[WHAT IS BEING ASKED]
Produce an exact copy of the lines from the line containing "- 1tsp salt" through the last line of the listing below, both ends included, and nothing else.

[AVAILABLE DATA]
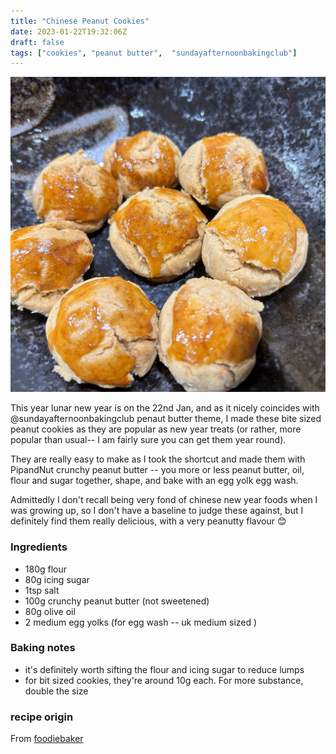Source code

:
 ```yaml
---
title: "Chinese Peanut Cookies"
date: 2023-01-22T19:32:06Z
draft: false
tags: ["cookies", "peanut butter",  "sundayafternoonbakingclub"]
---
```


![jpg](/2023-01-22-chinese-peanut-cookies_files/peanut_cookies.jpg)

This year lunar new year is on the 22nd Jan, and as it nicely coincides with @sundayafternoonbakingclub penaut butter theme, I made these bite sized peanut cookies as they are popular as new year treats (or rather, more popular than usual-- I am fairly sure you can get them year round).

They are really easy to make as I took the shortcut and made them with PipandNut crunchy peanut butter -- you more or less peanut butter, oil, flour and sugar together, shape, and bake with an egg yolk egg wash. 

Admittedly I don't recall being very fond of chinese new year foods when I was growing up, so I don't have a baseline to judge these against, but I definitely find them really delicious, with a very peanutty flavour 😊

### Ingredients
- 180g flour
- 80g icing sugar
- 1tsp salt
- 100g crunchy peanut butter (not sweetened)
- 80g olive oil
- 2 medium egg yolks (for egg wash -- uk medium sized )

### Baking notes
- it's definitely worth sifting the flour and icing sugar to reduce lumps
- for bit sized cookies, they're around 10g each. For more substance, double the size


### recipe origin
From [foodiebaker](https://www.foodiebaker.com/chinese-peanut-butter-cookies/#recipe)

[PROBLEM SOLUTION]
- 1tsp salt
- 100g crunchy peanut butter (not sweetened)
- 80g olive oil
- 2 medium egg yolks (for egg wash -- uk medium sized )

### Baking notes
- it's definitely worth sifting the flour and icing sugar to reduce lumps
- for bit sized cookies, they're around 10g each. For more substance, double the size


### recipe origin
From [foodiebaker](https://www.foodiebaker.com/chinese-peanut-butter-cookies/#recipe)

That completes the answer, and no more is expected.